Richard se quedó un momento escuchando el sonido de sus pasos al bajar las escaleras. Oyó la voz de otra mujer: Marie, que debía de haberle dejado entrar.
Una tabla del suelo crujió cerca de él. Alec había entrado en la habitación, con inusitado sigilo. Su camisa todavía colgaba floja en torno a su cintura.
—Me pareció oír algo —explicó. Parecía haberse olvidado de las estrellas.
—Ha venido alguien a verme —dijo Richard; pero Alec no estaba escuchando. Observaba el libro con tapas de cuero donde estaba tirado, al alcance del fulgor mortecino del fuego, trémulas sus doradas estampaciones con la luz reflejada.

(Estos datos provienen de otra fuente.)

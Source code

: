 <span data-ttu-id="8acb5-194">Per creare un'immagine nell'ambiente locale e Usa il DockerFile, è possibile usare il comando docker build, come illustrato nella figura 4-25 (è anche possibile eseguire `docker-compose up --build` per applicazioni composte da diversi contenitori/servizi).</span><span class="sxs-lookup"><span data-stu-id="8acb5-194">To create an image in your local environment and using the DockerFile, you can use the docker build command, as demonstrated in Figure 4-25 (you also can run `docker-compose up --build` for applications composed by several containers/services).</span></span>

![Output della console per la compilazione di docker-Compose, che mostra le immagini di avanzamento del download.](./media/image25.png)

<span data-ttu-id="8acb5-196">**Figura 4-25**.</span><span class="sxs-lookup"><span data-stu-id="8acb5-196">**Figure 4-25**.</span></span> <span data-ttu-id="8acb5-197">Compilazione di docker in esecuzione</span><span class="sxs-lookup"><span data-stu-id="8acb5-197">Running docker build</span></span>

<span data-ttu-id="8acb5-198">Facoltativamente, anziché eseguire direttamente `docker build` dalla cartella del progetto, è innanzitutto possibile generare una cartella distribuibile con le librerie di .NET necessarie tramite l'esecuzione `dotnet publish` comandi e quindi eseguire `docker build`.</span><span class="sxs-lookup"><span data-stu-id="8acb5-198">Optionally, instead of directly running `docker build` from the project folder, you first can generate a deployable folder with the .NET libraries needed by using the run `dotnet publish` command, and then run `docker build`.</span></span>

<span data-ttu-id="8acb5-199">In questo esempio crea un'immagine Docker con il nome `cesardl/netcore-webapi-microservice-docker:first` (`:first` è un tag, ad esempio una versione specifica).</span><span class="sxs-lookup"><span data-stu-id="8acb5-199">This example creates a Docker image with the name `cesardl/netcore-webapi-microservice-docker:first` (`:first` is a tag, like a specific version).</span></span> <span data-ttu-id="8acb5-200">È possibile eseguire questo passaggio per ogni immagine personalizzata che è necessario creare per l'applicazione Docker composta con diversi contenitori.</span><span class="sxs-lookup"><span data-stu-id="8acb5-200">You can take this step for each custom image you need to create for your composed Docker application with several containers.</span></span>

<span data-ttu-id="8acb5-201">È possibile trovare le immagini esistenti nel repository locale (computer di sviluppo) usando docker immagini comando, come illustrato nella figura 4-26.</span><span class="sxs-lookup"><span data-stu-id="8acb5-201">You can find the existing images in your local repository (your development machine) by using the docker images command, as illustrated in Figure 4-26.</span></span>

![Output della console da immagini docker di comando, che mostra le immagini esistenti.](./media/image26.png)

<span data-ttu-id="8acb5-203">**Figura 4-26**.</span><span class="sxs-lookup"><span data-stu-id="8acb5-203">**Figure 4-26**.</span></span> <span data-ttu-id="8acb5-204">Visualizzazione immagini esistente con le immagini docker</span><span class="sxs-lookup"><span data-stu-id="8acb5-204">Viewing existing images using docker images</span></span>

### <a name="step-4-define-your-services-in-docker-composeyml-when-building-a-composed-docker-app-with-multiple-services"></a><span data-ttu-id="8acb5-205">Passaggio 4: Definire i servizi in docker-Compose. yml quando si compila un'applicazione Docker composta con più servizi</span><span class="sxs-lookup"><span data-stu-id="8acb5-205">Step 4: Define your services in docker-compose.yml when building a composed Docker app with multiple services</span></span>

Alec se agachó. Sus ágiles dedos levantaron el libro del suelo, alisando las páginas arrugadas, sacudiendo la suciedad de su cubierta. Se acercó el cuero decorado a la mejilla. El libro descansó contra su cara como un bello adorno, sus ojos grandes y oscuros por encima de él. Sus clavículas y sus hombros desnudos enmarcaban su borde inferior.
—Ya lo ves —dijo—, no debes regalarme nada.
—Déjalo —dijo Richard, asustado y enfadado. El semblante pálido parecía sobrenatural, pero sabía que sólo eran las drogas.
—Richard. —Alec lo miró fijamente, sin parpadear—. No me digas lo que tengo que hacer. Nadie me dice lo que tengo que hacer. —Se volvió hacia el fuego con el libro en su mano izquierda a su espalda como un contrapeso. Alec estiró la mano derecha hacia los rescoldos que refulgían rojos en la chimenea. Era como presenciar un truco de magia que podría salir bien… Antes de que su mano pudiera cerrarse sobre las brasas candentes Richard saltó, apresándolo bruscamente entre sus brazos, derribándolo al suelo—. Ah —suspiró Alec, dejando que sostuviera su peso muerto—. Eres un cobarde.
—No permitiré que te ocurra nada —dijo elusivamente Richard, como si estuviera perdiendo una discusión.
—No vale la pena —dijo distraídamente Alec—; no vas a estar siempre a mi lado. Lo tienen todo planeado, ¿verdad? ¿Qué crees que te pedirán a continuación?
Así que lo había descubierto. Por una vez, a Richard le había costado algo protegerlo. Pero las drogas no solucionarían eso eternamente.
—No te preocupes —dijo Richard—. Voy a ocuparme de eso. No volverá a suceder.
Resultaba difícil no enfadarse por la intromisión de Ginnie. Richard le debía demasiado del pasado como para perder la paciencia con ella porque estuviera equivocada esta vez. Incluso Alec sabía que estaba equivocada. Los hombres que habían hecho el trabajo de lord Horn debían ser hallados muertos a manos de De Vier.